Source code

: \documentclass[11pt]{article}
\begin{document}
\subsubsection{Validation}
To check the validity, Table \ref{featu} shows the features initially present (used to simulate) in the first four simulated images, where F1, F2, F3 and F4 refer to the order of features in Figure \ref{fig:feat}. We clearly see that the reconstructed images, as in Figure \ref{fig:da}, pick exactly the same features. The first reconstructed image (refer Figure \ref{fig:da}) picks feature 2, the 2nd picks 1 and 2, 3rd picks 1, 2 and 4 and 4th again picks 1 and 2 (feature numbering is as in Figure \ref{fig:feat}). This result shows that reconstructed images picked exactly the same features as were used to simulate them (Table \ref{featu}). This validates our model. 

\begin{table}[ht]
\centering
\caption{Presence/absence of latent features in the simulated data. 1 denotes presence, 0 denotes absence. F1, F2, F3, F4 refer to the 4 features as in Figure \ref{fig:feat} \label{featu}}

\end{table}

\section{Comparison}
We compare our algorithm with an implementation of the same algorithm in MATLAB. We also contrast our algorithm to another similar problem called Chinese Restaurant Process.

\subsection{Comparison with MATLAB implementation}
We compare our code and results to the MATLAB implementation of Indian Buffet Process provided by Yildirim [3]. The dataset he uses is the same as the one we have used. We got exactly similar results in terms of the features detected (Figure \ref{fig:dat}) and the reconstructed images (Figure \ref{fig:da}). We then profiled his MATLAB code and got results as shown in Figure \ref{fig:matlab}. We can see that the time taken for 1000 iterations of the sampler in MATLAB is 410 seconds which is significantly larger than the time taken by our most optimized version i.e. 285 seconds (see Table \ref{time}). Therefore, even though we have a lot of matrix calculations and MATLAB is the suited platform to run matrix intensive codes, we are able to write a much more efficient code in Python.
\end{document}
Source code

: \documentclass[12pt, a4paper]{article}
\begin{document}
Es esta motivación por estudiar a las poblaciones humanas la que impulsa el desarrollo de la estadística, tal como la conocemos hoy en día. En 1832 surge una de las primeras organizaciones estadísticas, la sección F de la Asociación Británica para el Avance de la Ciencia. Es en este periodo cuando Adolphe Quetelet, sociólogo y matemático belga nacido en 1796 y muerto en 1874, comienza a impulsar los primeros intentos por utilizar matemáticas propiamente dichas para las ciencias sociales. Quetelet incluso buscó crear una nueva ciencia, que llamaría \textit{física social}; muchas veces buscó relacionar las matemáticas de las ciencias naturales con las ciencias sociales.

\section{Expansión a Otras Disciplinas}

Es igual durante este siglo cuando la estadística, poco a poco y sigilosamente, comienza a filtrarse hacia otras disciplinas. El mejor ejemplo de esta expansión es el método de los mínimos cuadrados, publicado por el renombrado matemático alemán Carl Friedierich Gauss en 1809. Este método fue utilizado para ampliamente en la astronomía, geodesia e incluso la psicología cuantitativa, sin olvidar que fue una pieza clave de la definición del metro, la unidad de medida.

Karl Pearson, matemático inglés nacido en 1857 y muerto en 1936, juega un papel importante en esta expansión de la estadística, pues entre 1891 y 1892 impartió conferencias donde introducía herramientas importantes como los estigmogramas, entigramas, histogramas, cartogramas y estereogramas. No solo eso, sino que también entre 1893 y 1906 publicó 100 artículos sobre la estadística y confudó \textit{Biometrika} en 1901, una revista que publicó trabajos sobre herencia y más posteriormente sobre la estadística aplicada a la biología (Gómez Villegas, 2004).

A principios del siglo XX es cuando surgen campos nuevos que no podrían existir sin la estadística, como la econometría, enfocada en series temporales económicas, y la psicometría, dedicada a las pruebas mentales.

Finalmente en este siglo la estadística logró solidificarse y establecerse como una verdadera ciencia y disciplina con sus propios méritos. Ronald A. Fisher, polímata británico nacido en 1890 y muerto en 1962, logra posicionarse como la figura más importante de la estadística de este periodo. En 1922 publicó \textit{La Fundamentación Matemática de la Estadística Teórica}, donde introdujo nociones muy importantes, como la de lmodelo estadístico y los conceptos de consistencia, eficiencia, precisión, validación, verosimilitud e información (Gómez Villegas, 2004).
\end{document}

== == ==

▶ [Exercise directions]: Would you restate each of the entries word for word?

▶ [Solution]:
Source code

: \documentclass[11pt]{article}
\begin{document}
\subsubsection{Validation}
To check the validity, Table \ref{featu} shows the features initially present (used to simulate) in the first four simulated images, where F1, F2, F3 and F4 refer to the order of features in Figure \ref{fig:feat}. We clearly see that the reconstructed images, as in Figure \ref{fig:da}, pick exactly the same features. The first reconstructed image (refer Figure \ref{fig:da}) picks feature 2, the 2nd picks 1 and 2, 3rd picks 1, 2 and 4 and 4th again picks 1 and 2 (feature numbering is as in Figure \ref{fig:feat}). This result shows that reconstructed images picked exactly the same features as were used to simulate them (Table \ref{featu}). This validates our model. 

\begin{table}[ht]
\centering
\caption{Presence/absence of latent features in the simulated data. 1 denotes presence, 0 denotes absence. F1, F2, F3, F4 refer to the 4 features as in Figure \ref{fig:feat} \label{featu}}

\end{table}

\section{Comparison}
We compare our algorithm with an implementation of the same algorithm in MATLAB. We also contrast our algorithm to another similar problem called Chinese Restaurant Process.

\subsection{Comparison with MATLAB implementation}
We compare our code and results to the MATLAB implementation of Indian Buffet Process provided by Yildirim [3]. The dataset he uses is the same as the one we have used. We got exactly similar results in terms of the features detected (Figure \ref{fig:dat}) and the reconstructed images (Figure \ref{fig:da}). We then profiled his MATLAB code and got results as shown in Figure \ref{fig:matlab}. We can see that the time taken for 1000 iterations of the sampler in MATLAB is 410 seconds which is significantly larger than the time taken by our most optimized version i.e. 285 seconds (see Table \ref{time}). Therefore, even though we have a lot of matrix calculations and MATLAB is the suited platform to run matrix intensive codes, we are able to write a much more efficient code in Python.
\end{document}
Source code

: \documentclass[12pt, a4paper]{article}
\begin{document}
Es esta motivación por estudiar a las poblaciones humanas la que impulsa el desarrollo de la estadística, tal como la conocemos hoy en día. En 1832 surge una de las primeras organizaciones estadísticas, la sección F de la Asociación Británica para el Avance de la Ciencia. Es en este periodo cuando Adolphe Quetelet, sociólogo y matemático belga nacido en 1796 y muerto en 1874, comienza a impulsar los primeros intentos por utilizar matemáticas propiamente dichas para las ciencias sociales. Quetelet incluso buscó crear una nueva ciencia, que llamaría \textit{física social}; muchas veces buscó relacionar las matemáticas de las ciencias naturales con las ciencias sociales.

\section{Expansión a Otras Disciplinas}

Es igual durante este siglo cuando la estadística, poco a poco y sigilosamente, comienza a filtrarse hacia otras disciplinas. El mejor ejemplo de esta expansión es el método de los mínimos cuadrados, publicado por el renombrado matemático alemán Carl Friedierich Gauss en 1809. Este método fue utilizado para ampliamente en la astronomía, geodesia e incluso la psicología cuantitativa, sin olvidar que fue una pieza clave de la definición del metro, la unidad de medida.

Karl Pearson, matemático inglés nacido en 1857 y muerto en 1936, juega un papel importante en esta expansión de la estadística, pues entre 1891 y 1892 impartió conferencias donde introducía herramientas importantes como los estigmogramas, entigramas, histogramas, cartogramas y estereogramas. No solo eso, sino que también entre 1893 y 1906 publicó 100 artículos sobre la estadística y confudó \textit{Biometrika} en 1901, una revista que publicó trabajos sobre herencia y más posteriormente sobre la estadística aplicada a la biología (Gómez Villegas, 2004).

A principios del siglo XX es cuando surgen campos nuevos que no podrían existir sin la estadística, como la econometría, enfocada en series temporales económicas, y la psicometría, dedicada a las pruebas mentales.

Finalmente en este siglo la estadística logró solidificarse y establecerse como una verdadera ciencia y disciplina con sus propios méritos. Ronald A. Fisher, polímata británico nacido en 1890 y muerto en 1962, logra posicionarse como la figura más importante de la estadística de este periodo. En 1922 publicó \textit{La Fundamentación Matemática de la Estadística Teórica}, donde introdujo nociones muy importantes, como la de lmodelo estadístico y los conceptos de consistencia, eficiencia, precisión, validación, verosimilitud e información (Gómez Villegas, 2004).
\end{document}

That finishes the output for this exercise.